Fecha: 25 de Abril de 2008

Tribunal: AP - Pontevedra

Ponente: NAVARES VILLAR, MARIA CRISTINA

Nº de sentencia: 86/2008

Núm. Cendoj: 36038370042008100197

Resumen:
OTRAS FALTAS

Encabezamiento

AUD.PROVINCIAL SECCION N. 4

PONTEVEDRA

SENTENCIA: 00086/2008

AUDIENCIA PROVINCIAL

PONTEVEDRA - SECCIÓN Nº 4

Rollo de Apelación: RJ 87/07-S

Órgano de Procedencia: Juzgado de Instrucción Nº 3 de los de Cambados

Procedimiento Origen: Juicio de Faltas 324/06

SENTENCIA

En la ciudad de Pontevedra, a veinticinco de abril de dos mil ocho.

Vistas por la Ilma. Sra. Dª CRISTINA NAVARES VILLAR, Magistrado de la Sección Cuarta de la Audiencia Provincial de Pontevedra, el presente rollo de apelación Nº 87/07, que dimana de los autos del Juicio de Faltas Nº 324/06, seguidos en el Juzgado de Instrucción Nº 3 de Cambados, sobre DAÑOS, en el que son partes, como apelante, Augusto , representado por el Procurador Sr.

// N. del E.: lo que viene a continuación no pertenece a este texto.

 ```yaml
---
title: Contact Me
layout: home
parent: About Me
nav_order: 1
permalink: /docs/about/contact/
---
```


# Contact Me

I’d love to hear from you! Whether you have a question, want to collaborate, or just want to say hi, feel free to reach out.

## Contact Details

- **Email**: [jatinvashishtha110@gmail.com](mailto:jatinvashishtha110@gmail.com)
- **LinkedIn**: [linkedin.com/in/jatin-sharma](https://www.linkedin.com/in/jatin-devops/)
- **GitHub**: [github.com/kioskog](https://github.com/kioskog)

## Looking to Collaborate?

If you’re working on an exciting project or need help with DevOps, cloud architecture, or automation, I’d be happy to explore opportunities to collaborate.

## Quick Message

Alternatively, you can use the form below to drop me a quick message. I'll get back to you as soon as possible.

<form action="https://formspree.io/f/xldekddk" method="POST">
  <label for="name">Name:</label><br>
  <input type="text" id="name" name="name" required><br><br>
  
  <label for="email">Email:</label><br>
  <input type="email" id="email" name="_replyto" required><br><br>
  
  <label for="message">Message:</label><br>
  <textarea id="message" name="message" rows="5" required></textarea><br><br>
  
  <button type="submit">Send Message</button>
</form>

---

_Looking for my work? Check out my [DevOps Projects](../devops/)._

Santos Conde y con dirección letrada de la Sra. Taboada Piñeiro, y, como apelado, el Ministerio Fiscal.

Antecedentes

PRIMERO: Con fecha 15 de diciembre de 2005, por la Sra. Juez del Juzgado de Instrucción Nº 3 de Cambados, se dictó sentencia en los autos originales de los que dimana el presente rollo, en la que constan como Hechos Probados, los siguientes: "Se considera probado y así se declara que el día 9 de mayo de 2006, aproximadamente, sobre las 9 horas, Jesús y Pablo , empleados de la empresa "Cronstructora Grovense" que actuaban por orden de Jose Ángel (propietario de dicha empresa), derribaron con una pala un muro de piedra que se encuentra en las dependencias de la empresa "Rodrimar", propiedad de Augusto .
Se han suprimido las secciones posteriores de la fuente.